Experiment 2: effect of Eps-A alleles on developmental phases

The objective of experiment 2 was to determine the effect of the Eps-A alleles on the relative duration of wheat developmental phases. In this study, six NILs with the Eps-A allele and six with the Eps-A allele were used. Four of the NILs (500-14, 508-7, 518-3, and 529-1) had recombination between Eps-A and the proximal marker VatpC and one (268-5) had recombination between Eps-A and the distal marker barc287 (Tables 1, 2). Plants were grown in a growth-chamber at constant temperature (16 °C) and a long-day photoperiod (16 h, fluorescent light, 90 μE m−2 s−1). Apices were dissected and microscopically checked from several plants of each genotype every 5–7 d, and the time from sowing to double ridge stage (S-DR), from double ridge stage to terminal spikelet (DR-TS), and from terminal spikelet to heading (TS-H) was determined following the scales proposed by Kirby and Appleyard (1987). The number of days between sowing and heading was recorded for the remaining plants, and the main spike of each plant was harvested to count spikelet number.

Experiment 3: mapping the locus affecting spikelet number

The objective of experiment 3 was to test if the locus controlling the differences in spikelet number was linked to the Eps-A locus, responsible for the differences in heading time. This experiment included three NILs with close recombination events proximal to Eps-A (508-7, 518-3, and 529-1) and two with close recombination events distal to Eps-A (502-19, and 505-9; Tables 1, 2), together with four control lines without recombination within this region: DV92 and 529-3 carrying the DV92 allele, and 500-1 and 502-3 carrying the G3116 allele, for all the markers in the Eps-A region. All lines were homozygous and were represented by 8–10 plants each. However, fewer plants were available for lines 502-5 (5 plants), 529-1 (3 plants), and 529-3 (5 plants). Plants were grown under the same conditions as experiment 2. The number of days between sowing and heading was recorded for the individual plants, and the main spike per plant was harvested to count the number of spikelets. Values from all plants within a line were averaged and lines were used as replications in the statistical analysis.
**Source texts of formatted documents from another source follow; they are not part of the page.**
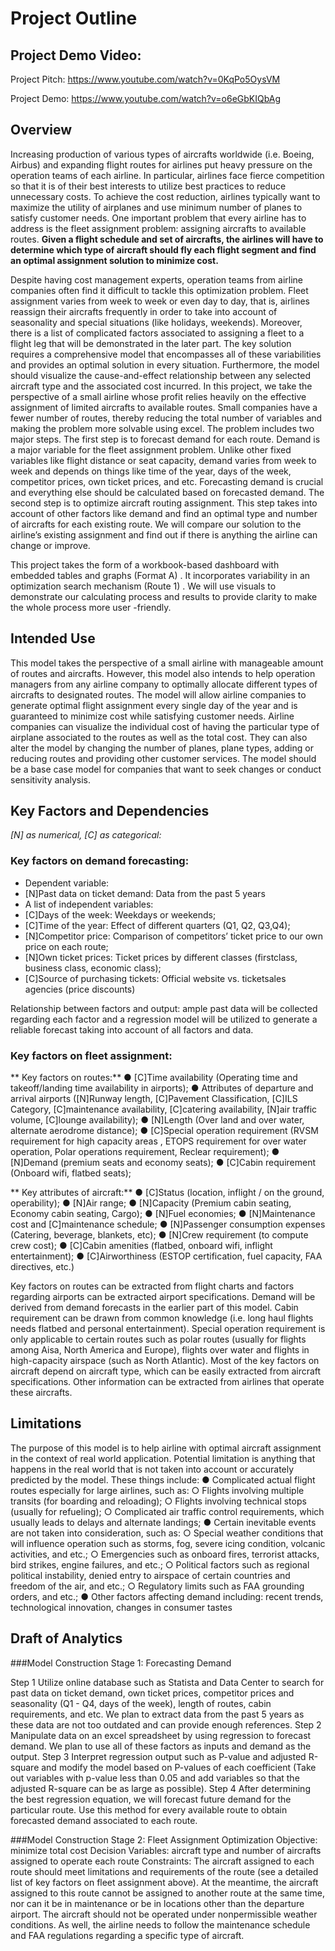 # Project Outline

## Project Demo Video:
Project Pitch:
https://www.youtube.com/watch?v=0KqPo5OysVM

Project Demo:
https://www.youtube.com/watch?v=o6eGbKIQbAg


## Overview
Increasing production of various types of aircrafts worldwide (i.e. Boeing, Airbus) and expanding flight routes for airlines put heavy pressure on the operation teams of each airline. In particular, airlines face fierce competition so that it is of their best interests to utilize best practices to reduce unnecessary costs. To achieve the cost reduction, airlines typically want to maximize the utility of airplanes and use minimum number of planes to satisfy customer needs. One important problem that every airline has to address is the fleet assignment problem: assigning aircrafts to available routes. **Given a flight schedule and set of aircrafts, the airlines will have to determine which type of aircraft should fly each flight segment and find an optimal assignment solution to minimize cost.**
Despite having cost management experts, operation teams from airline companies often find it difficult to tackle this optimization problem. Fleet assignment varies from week to week or even day to day, that is, airlines reassign their aircrafts frequently in order to take into account of seasonality and special situations (like holidays, weekends). Moreover, there is a list of complicated factors associated to assigning a fleet to a flight leg that will be demonstrated in the later part. The key solution requires a comprehensive model that encompasses all of these variabilities and provides an optimal solution in every situation. Furthermore, the model should visualize the cause-and-effect relationship between any selected aircraft type and the associated cost incurred.In this project, we take the perspective of a small airline whose profit relies heavily on the effective assignment of limited aircrafts to available routes. Small companies have a fewer number of routes, thereby reducing the total number of variables and making the problem more solvable using excel. The problem includes two major steps. The first step is to forecast demand for each route. Demand is a major variable for the fleet assignment problem. Unlike other fixed variables like flight distance or seat capacity, demand varies from week to week and depends on things like time of the year, days of the week, competitor prices, own ticket prices, and etc. Forecasting demand is crucial and everything else should be calculated based on forecasted demand. The second step is to optimize aircraft routing assignment. This step takes into account of other factors like demand and find an optimal type and number of aircrafts for each existing route. We will compare our solution to the airline’s existing assignment and find out if there is anything the airline can change or improve.     
This project takes the form of a  workbook-based dashboard with embedded tables and graphs (Format A) . It incorporates variability in an  optimization search mechanism (Route 1) . We will use visuals to demonstrate our calculating process and results to provide clarity to make the whole process more user -friendly.
## Intended Use
This model takes the perspective of a small airline with manageable amount of routes and aircrafts. However, this model also intends to help operation managers from any airline company to optimally allocate different types of aircrafts to designated routes. The model will allow airline companies to generate optimal flight assignment every single day of the year and is guaranteed to minimize cost while satisfying customer needs. Airline companies can visualize the individual cost of having the particular type of airplane associated to the routes as well as the total cost. They can also alter the model by changing the number of planes, plane types, adding or reducing routes and providing other customer services. The model should be a base case model for companies that want to seek changes or conduct sensitivity analysis.
## Key Factors and Dependencies

*[N] as numerical, [C] as categorical:*
### Key factors on demand forecasting:
* Dependent variable: * [N]Past data on ticket demand: Data from the past 5 years* A list of independent variables: * [C]Days of the week: Weekdays or weekends; * [C]Time of the year: Effect of different quarters (Q1, Q2, Q3,Q4); * [N]Competitor price: Comparison of competitors’ ticket price to our own price on each route; * [N]Own ticket prices: Ticket prices by different classes (firstclass, business class, economic class); * [C]Source of purchasing tickets: Official website vs. ticketsales agencies (price discounts)       
Relationship between factors and output: ample past data will be collected regarding each factor and a regression model will be utilized to generate a reliable forecast taking into account of all factors and data. 
### Key factors on fleet assignment:
** Key factors on routes:**● [C]Time availability (Operating time and takeoff/landing time availability in airports);● Attributes of departure and arrival airports ([N]Runway length, [C]Pavement Classification, [C]ILS Category, [C]maintenance availability, [C]catering availability, [N]air traffic volume, [C]lounge availability);● [N]Length (Over land and over water, alternate aerodrome distance);● [C]Special operation requirement (RVSM requirement for high capacity areas , ETOPS requirement for over water operation, Polar operations requirement, Reclear requirement);● [N]Demand (premium seats and economy seats);● [C]Cabin requirement (Onboard wifi, flatbed seats); 

** Key attributes of aircraft:**● [C]Status (location, inflight / on the ground, operability);● [N]Air range;● [N]Capacity (Premium cabin seating, Economy cabin seating, Cargo);● [N]Fuel economies;● [N]Maintenance cost and [C]maintenance schedule;● [N]Passenger consumption expenses (Catering, beverage, blankets, etc);● [N]Crew requirement (to compute crew cost);● [C]Cabin amenities (flatbed, onboard wifi, inflight entertainment);● [C]Airworthiness (ESTOP certification, fuel capacity, FAA directives, etc.)
Key factors on routes can be extracted from flight charts and factors regarding airports can be extracted airport specifications. Demand will be derived from demand forecasts in the earlier part of this model. Cabin requirement can be drawn from common knowledge (i.e. long haul flights needs flatbed and personal entertainment). Special operation requirement is only applicable to certain routes such as polar routes (usually for flights among Aisa, North America and Europe), flights over water and flights in high-capacity airspace (such as North Atlantic).Most of the key factors on aircraft depend on aircraft type, which can be easily extracted from aircraft specifications. Other information can be extracted from airlines that operate these aircrafts.## LimitationsThe purpose of this model is to help airline with optimal aircraft assignment in the context of real world application. Potential limitation is anything that happens in the real world that is not taken into account or accurately predicted by the model. These things include:● Complicated actual flight routes especially for large airlines, such as:○ Flights involving multiple transits (for boarding and reloading);○ Flights involving technical stops (usually for refueling);○ Complicated air traffic control requirements, which usually leads todelays and alternate landings;● Certain inevitable events are not taken into consideration, such as:○ Special weather conditions that will influence operation such as storms, fog, severe icing condition, volcanic activities, and etc.;○ Emergencies such as onboard fires, terrorist attacks, bird strikes, engine failures, and etc.;○ Political factors such as regional political instability, denied entry to airspace of certain countries and freedom of the air, and etc.;○ Regulatory limits such as FAA grounding orders, and etc.;● Other factors affecting demand including: recent trends, technologicalinnovation, changes in consumer tastes
## Draft of Analytics###Model Construction Stage 1: Forecasting Demand
Step 1 Utilize online database such as Statista and Data Center to search for past data on ticket demand, own ticket prices, competitor prices and seasonality (Q1 - Q4, days of the week), length of routes, cabin requirements, and etc. We plan to extract data from the past 5 years as these data are not too outdated and can provide enough references.Step 2 Manipulate data on an excel spreadsheet by using regression to forecast demand. We plan to use all of these factors as inputs and demand as the output.Step 3 Interpret regression output such as P-value and adjusted R-square and modify the model based on P-values of each coefficient (Take out variables with p-value less than 0.05 and add variables so that the adjusted R-square can be as large as possible).Step 4 After determining the best regression equation, we will forecast future demand for the particular route. Use this method for every available route to obtain forecasted demand associated to each route.###Model Construction Stage 2: Fleet Assignment OptimizationObjective: minimize total costDecision Variables: aircraft type and number of aircrafts assigned to operate each routeConstraints: The aircraft assigned to each route should meet limitations and requirements of the route (see a detailed list of key factors on fleet assignment above). At the meantime, the aircraft assigned to this route cannot be assigned to another route at the same time, nor can it be in maintenance or be in locations other than the departure airport. The aircraft should not be operated under nonpermissible weather conditions. As well, the airline needs to follow the maintenance schedule and FAA regulations regarding a specific type of aircraft.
Experiment 4: effect of Eps-A alleles on spikelet number in the field

The objective of experiment 4 was to test if the differences in spikelet number were also detectable in field-grown plants. Two different experiments were conducted, one at the Intermountain Research and Extension Center at Tulelake, California, USA (41°57′ N, 121°28′ W, experiment 4A), and the other one at Davis, California, USA (38°32′ N, 121°46′ W, experiment 4B). Solar radiation was obtained from http://www.ipm.ucdavis.edu/WEATHER/wxretrieve.html. Experiment 4A included parental accession DV92, two lines with recombination proximal to Eps-A (518-3, and 529-1) and two with recombination distal to Eps-A (502-5, and 268-5), with their respective non-recombinant sister control NIL (Tables 1, 2). Lines were sown on 1 May 2007 (spring-planted), and harvested on 11 September 2007. The average solar radiation at Tulelake for this period was approximately 1400 μE m−2 s−1. Genotypes were organized in a Completely Randomized Design. Experiment 4B included parental accession DV92 and the same two NILs with recombination proximal to Eps-A (518-3 and 529-1), and three NILs with recombination distal to Eps-A (268-5, 505-9, and 502-19). Non-recombinant sister lines were included for 518-3, 529-1, and 268-5 but were not available for 505-9 and 502-19 (Tables 1, 2). These lines were sown on 16 November 2007 (autumn planted), and harvested on 11 June 2008. For this period, the average solar radiation at Davis was approximately 800 μE m−2 s−1. Genotypes were organized in a Randomized Complete Block Design with three replications. For both experiments, three separate ANOVAs were performed for the proximal, distal, and Eps-A loci, using alleles as levels and genotypes as replications. Genotypes were represented by a single row with 20 plants each, and for each line the average number of spikelets per spike was calculated from eight random spikes (subsamples).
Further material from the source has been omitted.